Celle qui n’existe que parce que le restaurateur a un sens du profit trop développé ou une côte de popularité qui le place au-dessus du commun des mortels et lui fait penser qu’il est de droit divin. Celle-ci, on doit la refuser tout de go, même si on a un ami qui voulait à tout prix manger dans ce restaurant et qui n’est pas regardant sur la table qu’on occupe. Si, si, il y a des gens comme ça.

Si vous restez, il vous en coûtera un incessant va et bien autour de vous, des bruits de vaisselle dans le fond, avalés et recrachés chaque fois que les portes battantes, battent. Vous pouvez avoir en prime un début de dispute en cuisine qui ne vous intéresse pas du tout.

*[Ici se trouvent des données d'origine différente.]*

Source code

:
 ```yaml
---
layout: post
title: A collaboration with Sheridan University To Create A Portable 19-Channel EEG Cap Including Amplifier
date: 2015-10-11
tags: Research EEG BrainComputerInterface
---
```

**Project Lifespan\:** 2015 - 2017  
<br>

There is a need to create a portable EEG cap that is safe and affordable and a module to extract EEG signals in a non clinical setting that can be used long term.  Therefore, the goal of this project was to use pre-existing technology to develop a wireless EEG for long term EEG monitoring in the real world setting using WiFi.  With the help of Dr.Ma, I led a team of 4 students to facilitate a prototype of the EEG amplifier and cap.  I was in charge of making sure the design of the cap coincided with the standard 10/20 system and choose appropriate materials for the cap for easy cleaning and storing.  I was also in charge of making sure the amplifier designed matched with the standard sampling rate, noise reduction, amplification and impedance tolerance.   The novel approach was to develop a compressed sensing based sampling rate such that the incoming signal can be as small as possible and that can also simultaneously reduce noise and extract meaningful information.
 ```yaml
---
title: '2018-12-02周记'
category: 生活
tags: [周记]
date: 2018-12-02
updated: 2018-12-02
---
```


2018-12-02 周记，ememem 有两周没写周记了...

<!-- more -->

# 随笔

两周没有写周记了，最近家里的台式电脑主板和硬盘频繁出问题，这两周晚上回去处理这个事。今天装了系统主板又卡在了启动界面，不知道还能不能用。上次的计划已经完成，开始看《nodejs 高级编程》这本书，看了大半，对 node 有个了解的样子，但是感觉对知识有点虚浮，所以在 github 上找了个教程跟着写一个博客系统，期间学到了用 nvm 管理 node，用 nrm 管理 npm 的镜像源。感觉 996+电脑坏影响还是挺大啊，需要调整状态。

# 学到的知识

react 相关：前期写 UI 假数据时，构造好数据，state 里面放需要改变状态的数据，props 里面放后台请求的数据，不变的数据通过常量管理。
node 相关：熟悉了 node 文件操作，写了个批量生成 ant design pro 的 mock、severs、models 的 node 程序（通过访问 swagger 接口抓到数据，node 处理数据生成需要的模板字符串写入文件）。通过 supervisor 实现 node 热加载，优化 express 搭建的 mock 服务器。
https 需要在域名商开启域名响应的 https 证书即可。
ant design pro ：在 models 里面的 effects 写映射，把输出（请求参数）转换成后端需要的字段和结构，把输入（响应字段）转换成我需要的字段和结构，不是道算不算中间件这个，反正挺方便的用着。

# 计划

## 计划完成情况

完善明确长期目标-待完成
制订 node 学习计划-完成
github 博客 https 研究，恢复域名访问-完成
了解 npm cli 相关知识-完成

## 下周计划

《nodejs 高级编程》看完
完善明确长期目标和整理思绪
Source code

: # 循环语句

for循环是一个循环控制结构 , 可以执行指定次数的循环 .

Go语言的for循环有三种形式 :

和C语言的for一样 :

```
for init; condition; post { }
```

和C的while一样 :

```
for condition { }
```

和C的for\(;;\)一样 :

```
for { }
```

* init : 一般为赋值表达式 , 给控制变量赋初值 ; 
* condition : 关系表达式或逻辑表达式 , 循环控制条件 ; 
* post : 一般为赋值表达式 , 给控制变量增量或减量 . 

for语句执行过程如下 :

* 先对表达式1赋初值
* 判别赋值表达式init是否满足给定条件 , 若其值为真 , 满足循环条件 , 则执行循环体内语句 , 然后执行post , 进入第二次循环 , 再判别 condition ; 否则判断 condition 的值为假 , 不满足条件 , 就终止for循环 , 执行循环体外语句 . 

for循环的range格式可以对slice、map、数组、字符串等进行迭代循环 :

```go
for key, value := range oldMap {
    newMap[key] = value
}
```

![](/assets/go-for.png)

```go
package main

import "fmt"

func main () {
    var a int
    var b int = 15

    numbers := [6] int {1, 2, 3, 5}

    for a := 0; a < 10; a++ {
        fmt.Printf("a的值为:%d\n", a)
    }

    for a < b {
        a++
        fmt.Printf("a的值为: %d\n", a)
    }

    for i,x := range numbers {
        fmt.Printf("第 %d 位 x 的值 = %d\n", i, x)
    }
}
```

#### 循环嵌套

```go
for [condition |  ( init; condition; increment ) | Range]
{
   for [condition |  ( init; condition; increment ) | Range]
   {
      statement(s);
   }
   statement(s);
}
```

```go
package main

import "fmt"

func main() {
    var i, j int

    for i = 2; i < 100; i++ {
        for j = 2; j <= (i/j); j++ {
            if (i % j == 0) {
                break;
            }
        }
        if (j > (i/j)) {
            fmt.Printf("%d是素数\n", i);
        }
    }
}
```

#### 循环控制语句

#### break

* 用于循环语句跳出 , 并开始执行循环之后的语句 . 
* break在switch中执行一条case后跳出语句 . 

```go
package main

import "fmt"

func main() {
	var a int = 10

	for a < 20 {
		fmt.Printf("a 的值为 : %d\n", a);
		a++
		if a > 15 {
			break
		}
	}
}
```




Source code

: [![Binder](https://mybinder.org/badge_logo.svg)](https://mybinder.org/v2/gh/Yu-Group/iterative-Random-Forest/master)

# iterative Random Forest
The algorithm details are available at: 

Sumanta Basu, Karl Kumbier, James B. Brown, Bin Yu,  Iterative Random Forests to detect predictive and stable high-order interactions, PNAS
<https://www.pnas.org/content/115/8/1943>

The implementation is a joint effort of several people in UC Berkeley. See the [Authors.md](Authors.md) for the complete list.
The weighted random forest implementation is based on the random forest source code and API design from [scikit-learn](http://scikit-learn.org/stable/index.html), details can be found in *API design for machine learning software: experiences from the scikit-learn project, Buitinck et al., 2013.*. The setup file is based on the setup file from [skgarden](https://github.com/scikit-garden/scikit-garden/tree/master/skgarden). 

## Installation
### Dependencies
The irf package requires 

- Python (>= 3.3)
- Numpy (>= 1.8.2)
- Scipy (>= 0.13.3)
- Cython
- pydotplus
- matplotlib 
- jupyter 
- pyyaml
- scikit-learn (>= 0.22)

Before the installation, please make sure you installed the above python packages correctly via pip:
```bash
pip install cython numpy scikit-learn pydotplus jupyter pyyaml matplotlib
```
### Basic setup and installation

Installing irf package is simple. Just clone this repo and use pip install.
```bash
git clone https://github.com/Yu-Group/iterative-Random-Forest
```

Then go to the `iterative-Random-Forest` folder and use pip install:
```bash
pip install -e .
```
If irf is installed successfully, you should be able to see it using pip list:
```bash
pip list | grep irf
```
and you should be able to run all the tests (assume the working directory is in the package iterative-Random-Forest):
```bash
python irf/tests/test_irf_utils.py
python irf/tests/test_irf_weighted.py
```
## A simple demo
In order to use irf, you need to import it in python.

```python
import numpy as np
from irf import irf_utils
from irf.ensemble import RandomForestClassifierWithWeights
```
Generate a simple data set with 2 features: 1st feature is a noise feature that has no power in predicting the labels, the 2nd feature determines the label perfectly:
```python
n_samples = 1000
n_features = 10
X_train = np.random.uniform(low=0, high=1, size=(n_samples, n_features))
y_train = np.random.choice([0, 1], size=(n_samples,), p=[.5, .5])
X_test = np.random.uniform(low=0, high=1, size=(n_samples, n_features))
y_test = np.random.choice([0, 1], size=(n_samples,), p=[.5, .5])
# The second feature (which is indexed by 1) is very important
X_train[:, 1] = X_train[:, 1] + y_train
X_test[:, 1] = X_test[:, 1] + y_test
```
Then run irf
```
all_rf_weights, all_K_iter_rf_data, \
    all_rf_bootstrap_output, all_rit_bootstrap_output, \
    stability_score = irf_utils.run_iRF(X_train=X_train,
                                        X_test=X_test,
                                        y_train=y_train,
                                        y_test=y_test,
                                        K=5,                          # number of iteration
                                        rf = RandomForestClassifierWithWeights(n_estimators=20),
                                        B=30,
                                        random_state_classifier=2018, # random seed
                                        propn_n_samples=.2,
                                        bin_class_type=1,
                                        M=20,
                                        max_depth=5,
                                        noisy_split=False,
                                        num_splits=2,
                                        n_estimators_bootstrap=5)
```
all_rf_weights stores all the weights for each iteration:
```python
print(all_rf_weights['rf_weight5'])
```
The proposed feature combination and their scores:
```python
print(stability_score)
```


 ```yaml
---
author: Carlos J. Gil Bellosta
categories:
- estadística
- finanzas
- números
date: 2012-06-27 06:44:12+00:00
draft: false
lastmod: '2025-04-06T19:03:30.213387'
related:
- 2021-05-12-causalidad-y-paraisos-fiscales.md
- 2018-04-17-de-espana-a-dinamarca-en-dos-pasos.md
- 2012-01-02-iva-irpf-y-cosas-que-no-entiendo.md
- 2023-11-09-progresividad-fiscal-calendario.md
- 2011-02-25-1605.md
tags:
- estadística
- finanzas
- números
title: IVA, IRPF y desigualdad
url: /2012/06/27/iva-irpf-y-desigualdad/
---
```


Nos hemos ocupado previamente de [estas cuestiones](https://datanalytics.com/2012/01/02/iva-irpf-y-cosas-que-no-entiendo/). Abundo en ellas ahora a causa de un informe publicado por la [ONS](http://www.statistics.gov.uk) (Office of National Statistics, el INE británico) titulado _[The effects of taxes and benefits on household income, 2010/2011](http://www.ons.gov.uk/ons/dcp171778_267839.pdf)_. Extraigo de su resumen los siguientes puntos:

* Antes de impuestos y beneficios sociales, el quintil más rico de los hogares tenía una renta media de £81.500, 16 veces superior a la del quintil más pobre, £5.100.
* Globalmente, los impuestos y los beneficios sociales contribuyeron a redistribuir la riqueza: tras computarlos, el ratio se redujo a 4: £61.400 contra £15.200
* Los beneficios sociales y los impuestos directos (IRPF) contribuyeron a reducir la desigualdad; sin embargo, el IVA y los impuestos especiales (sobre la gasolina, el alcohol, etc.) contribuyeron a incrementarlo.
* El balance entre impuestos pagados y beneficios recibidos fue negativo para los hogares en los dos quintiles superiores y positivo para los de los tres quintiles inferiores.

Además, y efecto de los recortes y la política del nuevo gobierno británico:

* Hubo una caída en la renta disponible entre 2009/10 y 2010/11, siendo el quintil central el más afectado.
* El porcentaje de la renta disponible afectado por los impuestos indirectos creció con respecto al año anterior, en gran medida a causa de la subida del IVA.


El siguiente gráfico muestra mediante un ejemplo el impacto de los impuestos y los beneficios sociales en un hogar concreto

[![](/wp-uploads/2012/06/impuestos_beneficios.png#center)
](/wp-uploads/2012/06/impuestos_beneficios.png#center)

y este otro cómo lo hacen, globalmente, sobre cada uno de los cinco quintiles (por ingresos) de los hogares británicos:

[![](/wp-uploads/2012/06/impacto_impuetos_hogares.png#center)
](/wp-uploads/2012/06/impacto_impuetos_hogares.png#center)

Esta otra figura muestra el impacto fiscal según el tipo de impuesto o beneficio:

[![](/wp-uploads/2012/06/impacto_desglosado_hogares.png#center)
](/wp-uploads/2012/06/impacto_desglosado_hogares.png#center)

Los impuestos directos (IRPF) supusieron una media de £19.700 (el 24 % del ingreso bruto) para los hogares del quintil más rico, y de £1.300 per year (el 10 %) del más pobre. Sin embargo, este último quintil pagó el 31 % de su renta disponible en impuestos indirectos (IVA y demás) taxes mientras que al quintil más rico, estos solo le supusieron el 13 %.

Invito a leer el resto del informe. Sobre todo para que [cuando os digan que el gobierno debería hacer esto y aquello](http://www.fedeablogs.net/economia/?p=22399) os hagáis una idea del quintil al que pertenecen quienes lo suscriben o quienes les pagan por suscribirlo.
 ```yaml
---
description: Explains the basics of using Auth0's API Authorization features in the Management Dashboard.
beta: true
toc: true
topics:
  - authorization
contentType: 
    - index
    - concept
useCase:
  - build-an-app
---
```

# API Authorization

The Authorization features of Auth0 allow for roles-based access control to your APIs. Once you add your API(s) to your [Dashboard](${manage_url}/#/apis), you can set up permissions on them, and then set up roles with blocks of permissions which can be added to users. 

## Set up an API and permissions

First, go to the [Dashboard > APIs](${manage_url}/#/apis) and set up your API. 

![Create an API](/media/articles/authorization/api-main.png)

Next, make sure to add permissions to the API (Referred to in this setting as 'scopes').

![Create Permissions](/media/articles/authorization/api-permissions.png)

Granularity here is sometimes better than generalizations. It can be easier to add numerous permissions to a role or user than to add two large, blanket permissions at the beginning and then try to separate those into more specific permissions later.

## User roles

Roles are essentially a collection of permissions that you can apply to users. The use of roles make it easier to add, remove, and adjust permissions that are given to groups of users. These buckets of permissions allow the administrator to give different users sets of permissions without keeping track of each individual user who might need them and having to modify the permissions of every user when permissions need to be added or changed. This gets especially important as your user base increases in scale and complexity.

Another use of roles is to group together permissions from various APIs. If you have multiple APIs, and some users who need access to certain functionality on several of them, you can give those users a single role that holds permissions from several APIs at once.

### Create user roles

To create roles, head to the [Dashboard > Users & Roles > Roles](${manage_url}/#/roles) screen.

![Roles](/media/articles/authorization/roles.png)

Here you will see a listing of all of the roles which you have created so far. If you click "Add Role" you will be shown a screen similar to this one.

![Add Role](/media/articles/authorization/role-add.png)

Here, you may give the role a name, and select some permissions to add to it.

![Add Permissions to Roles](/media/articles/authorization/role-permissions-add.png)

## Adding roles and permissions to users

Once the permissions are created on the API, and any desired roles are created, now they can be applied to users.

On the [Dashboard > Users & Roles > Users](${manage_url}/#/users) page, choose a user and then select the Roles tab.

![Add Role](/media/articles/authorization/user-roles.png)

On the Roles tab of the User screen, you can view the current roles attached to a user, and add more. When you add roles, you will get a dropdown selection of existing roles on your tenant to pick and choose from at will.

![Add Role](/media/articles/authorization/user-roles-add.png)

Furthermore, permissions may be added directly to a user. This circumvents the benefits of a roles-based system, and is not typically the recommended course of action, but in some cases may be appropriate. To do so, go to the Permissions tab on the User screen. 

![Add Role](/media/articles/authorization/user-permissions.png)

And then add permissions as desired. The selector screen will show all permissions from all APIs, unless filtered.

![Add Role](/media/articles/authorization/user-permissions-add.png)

S’ajoutent les frôlements des serveurs en début ou en bout de course, qui font leur pas de rappel avant d’entrer ou de sortir. À moins d’appartenir à la concurrence, cette table n’a aucun intérêt.

À désintégrer.

La quatrième ne devrait même pas être mentionnée, car il est impossible de croire qu’il existe encore ce type de table dans un restaurant. Pourtant, les apparences sont parfois trompeuses et, s’asseyant derrière un magnifique ficus, placé devant un paravent, on peut découvrir soudain par un sordide bruit d’écoulement des eaux, pas si lointain que ça, que cette table est située à côté des toilettes, qui sont installées derrière le paravent et le ficus. Passons sur les allers et venues des gens, sur les bruitages divers et variés et l’échappée d’effluves qui ne sont pas compatibles avec notre présence dans ce lieu. Bien qu’inadmissible, cette table n’a pas encore disparue de certains restaurants.

À désintégrer.

La cinquième table à proscrire ne peut exister qu’à la suite d’un conflit entre le restaurateur et le décorateur, que ce dernier soit un ami, sa femme ou un professionnel. Cette table est assez fréquente et, comble de l’énigme, est souvent attribuée même quand on a réservé. C’est la table en stand by ; celle qui est presque dans le corridor, ou après le meuble à liqueurs, ou dans l’entrée ou devant l’ascenseur. Cette table a peut-être été posée là, par erreur, par un type qui déménageait les meubles et elle a été oubliée. On l’a dressée, machinalement, et depuis, on y met des clients. C’est la seule explication possible.

Si elle est attribuée après réservation, on peut supposer que notre nom ne figure pas sur la liste des gens en vue, des copains, des « people » et autres « matuvus ». Donc, on met les anonymes, les sans identités, les sans noms, les SDF de la société « branchouille », à cette table, là où ils ne gêneront personne, ne se feront pas trop remarquer et permettront à ceux qui en sont, de rester entre eux.

Eventuellement, à cette table, on peut aussi vous oublier.

À désintégrer.

Dans un restaurant qui postule à monter dans les étoiles, l’existence de ces tables-là devrait donner lieu à des blâmes, à des mauvais points de mauvaise conduite, car, somme toute, il m’est apparu tout à fait extraordinaire de constater que l’addition était exactement la même qu’aux tables bien placées.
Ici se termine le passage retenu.